A autarquia adoptou uma nova política de gestão, que vai reestruturar completamente aquele espaço. A par da privatização da “Alfa Mel” e da Alfa Doce”, a empresa municipal também já transferiu a queijaria para a Cooperativa Agrícola de Alfândega da Fé. “A Cooperativa já detinha 49 por cento das quotas, tinha preferência, e quis ficar com a queijaria”, explica a edil.
Quanto à empresa de embalamento de azeite também vai ser reinstalada nas instalações da Cooperativa, não estando, ainda, bem definido o plano de gestão desta micro-empresa. No entanto, Berta Nunes garante que esta unidade vai continuar à disposição de todos os produtores de azeite que queiram fazer o embalamento do seu produto.
“Vamos ter várias medidas para a valorização dos produtos e uma delas é o embalamento, que vai funcionar, agora, em melhores condições”, acrescentou a responsável.
Micro-empresas privatizadas vão dar emprego a alguns
funcionários da EDEAF
Berta Nunes afirma que já há privados interessados nas unidades de produção e comercialização de mel e doçaria tradicional, pelo que alienação dos espaços deverá ser feita ainda este mês. “ Dentro de cerca de uma semana termina o prazo para a apresentação das candidaturas. Depois vamos fazer a análise para vermos quais são as mais vantajosas para o município”, adianta a edil.
Este processo contempla, ainda, a reintegração de alguns trabalhadores da EDEAF. “ Quem não ficar a trabalhar nas micro-empresas será reintegrado na empresa municipal. Até ao momento, ainda não fizemos despedimentos, apesar de não termos renovado alguns contratos que considerámos que não eram necessários”, admitiu Berta Nunes.

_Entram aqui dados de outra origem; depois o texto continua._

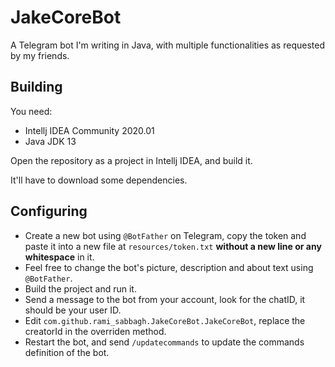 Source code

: # JakeCoreBot
A Telegram bot I'm writing in Java, with multiple functionalities as requested by my friends.

## Building

You need:
- Intellj IDEA Community 2020.01
- Java JDK 13

Open the repository as a project in Intellj IDEA, and build it.

It'll have to download some dependencies.

## Configuring

- Create a new bot using `@BotFather` on Telegram, copy the token
and paste it into a new file at `resources/token.txt` __without a new line or any whitespace__ in it.
- Feel free to change the bot's picture, description and about text using `@BotFather`.
- Build the project and run it.
- Send a message to the bot from your account, look for the chatID, it should be your user ID.
- Edit `com.github.rami_sabbagh.JakeCoreBot.JakeCoreBot`, replace the creatorId in the overriden method.
- Restart the bot, and send `/updatecommands` to update the commands definition of the bot.
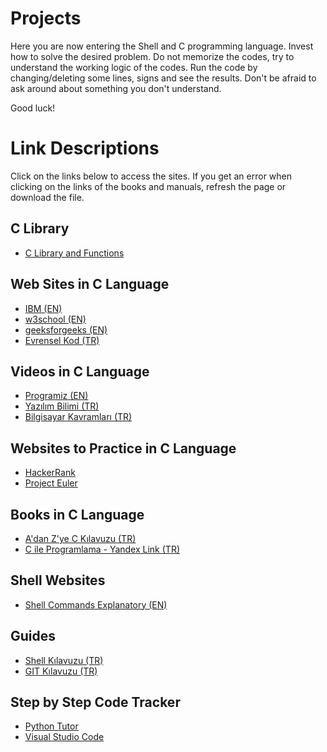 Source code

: # Projects

Here you are now entering the Shell and C programming language. Invest how to solve the desired problem. Do not memorize the codes, try to understand the working logic of the codes. Run the code by changing/deleting some lines, signs and see the results. Don't be afraid to ask around about something you don't understand.

Good luck!

# Link Descriptions

Click on the links below to access the sites. If you get an error when clicking on the links of the books and manuals, refresh the page or download the file.

## C Library

* [C Library and Functions](http://www.ckutuphanesi.com/)

## Web Sites in C Language

* [IBM (EN)](https://www.ibm.com/docs/en/ibm-mq/9.0?topic=mqi-c-programming)
* [w3school (EN)](https://www.w3schools.com/c/index.php)
* [geeksforgeeks (EN)](https://www.geeksforgeeks.org/c-programming-language/)
* [Evrensel Kod (TR)](https://www.evrenselkod.com/c-programlama-dersleri/)

## Videos in C Language

* [Programiz (EN)](https://www.youtube.com/watch?v=KnvbUiSxvbM&list=PL98qAXLA6aftD9ZlnjpLhdQAOFI8xIB6e)
* [Yazılım Bilimi (TR)](https://www.youtube.com/watch?v=naWZ2xVuF30&list=PLIHume2cwmHdFsJRo5oYG7yQ4NyUx43ql)
* [Bilgisayar Kavramları (TR)](https://www.youtube.com/playlist?list=PLh9ECzBB8tJNzJqD64MAS0SK5IeNCKCzY)

## Websites to Practice in C Language

* [HackerRank](https://www.hackerrank.com)
* [Project Euler](https://projecteuler.net/archives)

## Books in C Language

* [A&#39;dan Z&#39;ye C Kılavuzu (TR)](https://github.com/nisaunnu/guides/blob/main/A'dan%20Z'ye%20C%20K%C4%B1lavuzu%20-%20Kaan%20Aslan.pdf)
* [C ile Programlama - Yandex Link (TR)](https://disk.yandex.com.tr/i/2IFF8HRcE0IE2g)

## Shell Websites

* [Shell Commands Explanatory (EN)](https://explainshell.com/)

## Guides

* [Shell Kılavuzu (TR)](https://github.com/nisaunnu/guides/blob/main/Shell%20K%C4%B1lavuzu.pdf)
* [GIT Kılavuzu (TR)](https://github.com/nisaunnu/guides/blob/main/GIT.pdf)

## Step by Step Code Tracker

* [Python Tutor](https://pythontutor.com/c.html#mode=edit)
* [Visual Studio Code](https://code.visualstudio.com/download)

No que toca aos problemas com a electricidade e com o processo de licenciamento industrial, a autarca garante que estas situações deverão estar regularizadas dentro de dois meses.
Em relação ao passivo elevado da EDEAF, Berta Nunes garante que já foram sanadas parte das dívidas, estando a autarquia a pagar, regularmente, o restante passivo, com encargos mensais mais baixos, que resultaram da negociação com a banca.